- **WHAT IS REQUIRED**
Return exactly the lines of the records below, starting at the line that contains "sequence files); and" and ending at the line that contains "Casava 1.8 read", with both of those lines kept.

(Collected data)
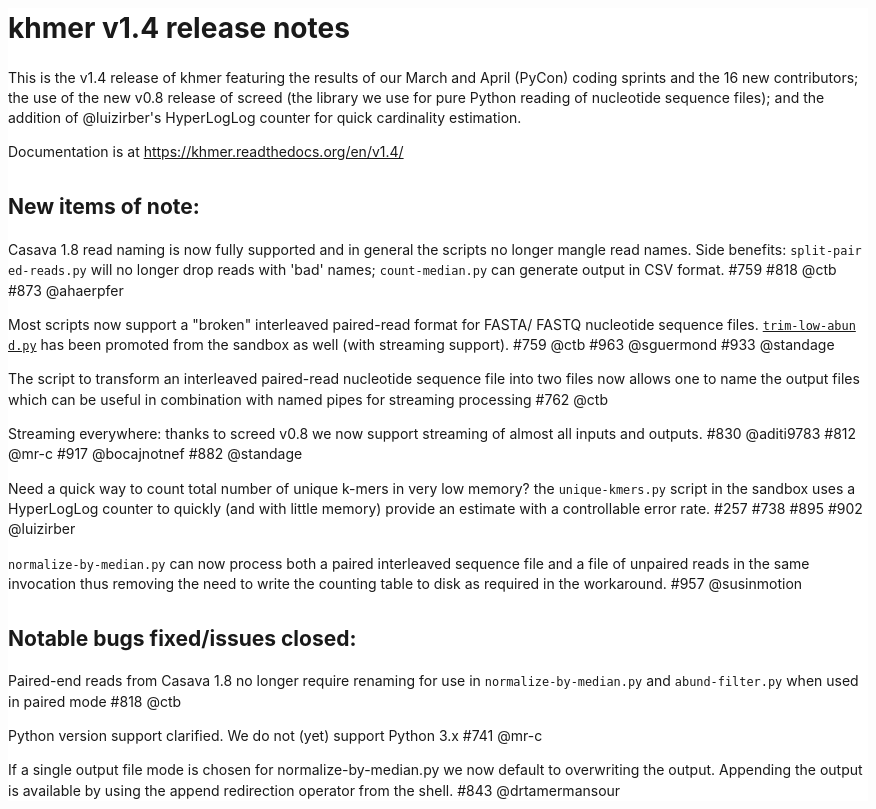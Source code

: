 
# khmer v1.4 release notes

This is the v1.4 release of khmer featuring the results of our March and April
(PyCon) coding sprints and the 16 new contributors; the use of the new v0.8
release of screed (the library we use for pure Python reading of nucleotide
sequence files); and the addition of @luizirber's HyperLogLog counter for quick
cardinality estimation.

Documentation is at https://khmer.readthedocs.org/en/v1.4/

## New items of note:

Casava 1.8 read naming is now fully supported and in general the scripts no
longer mangle read names. Side benefits: `split-paired-reads.py` will no longer
drop reads with 'bad' names; `count-median.py` can generate output in CSV
format. #759 #818 @ctb #873 @ahaerpfer

Most scripts now support a "broken" interleaved paired-read format for FASTA/
FASTQ nucleotide sequence files.
[`trim-low-abund.py`](http://khmer.readthedocs.org/en/v1.4/user/scripts.html#trim-low-abund-py)
has been promoted from the sandbox as well (with streaming support). #759 @ctb
\#963 @sguermond #933 @standage 

The script to transform an interleaved paired-read nucleotide sequence file
into two files now allows one to name the output files which can be useful in
combination with named pipes for streaming processing #762 @ctb 

Streaming everywhere: thanks to screed v0.8 we now support streaming of almost
all inputs and outputs. #830 @aditi9783 #812 @mr-c #917 @bocajnotnef #882
@standage 

Need a quick way to count total number of unique k-mers in very low memory? the
`unique-kmers.py` script in the sandbox uses a HyperLogLog counter to quickly
(and with little memory) provide an estimate with a controllable error rate.
\#257 #738 #895 #902 @luizirber 

`normalize-by-median.py` can now process both a paired interleaved sequence
file and a file of unpaired reads in the same invocation thus removing the need
to write the counting table to disk as required in the workaround. #957
@susinmotion 

## Notable bugs fixed/issues closed:

Paired-end reads from Casava 1.8 no longer require renaming for use in
`normalize-by-median.py` and `abund-filter.py` when used in paired mode #818
@ctb

Python version support clarified. We do not (yet) support Python 3.x #741 @mr-c

If a single output file mode is chosen for normalize-by-median.py we now
default to overwriting the output. Appending the output is available by using
the append redirection operator from the shell. #843 @drtamermansour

- **TASK RESULT**
sequence files); and the addition of @luizirber's HyperLogLog counter for quick
cardinality estimation.

Documentation is at https://khmer.readthedocs.org/en/v1.4/

## New items of note:

Casava 1.8 read naming is now fully supported and in general the scripts no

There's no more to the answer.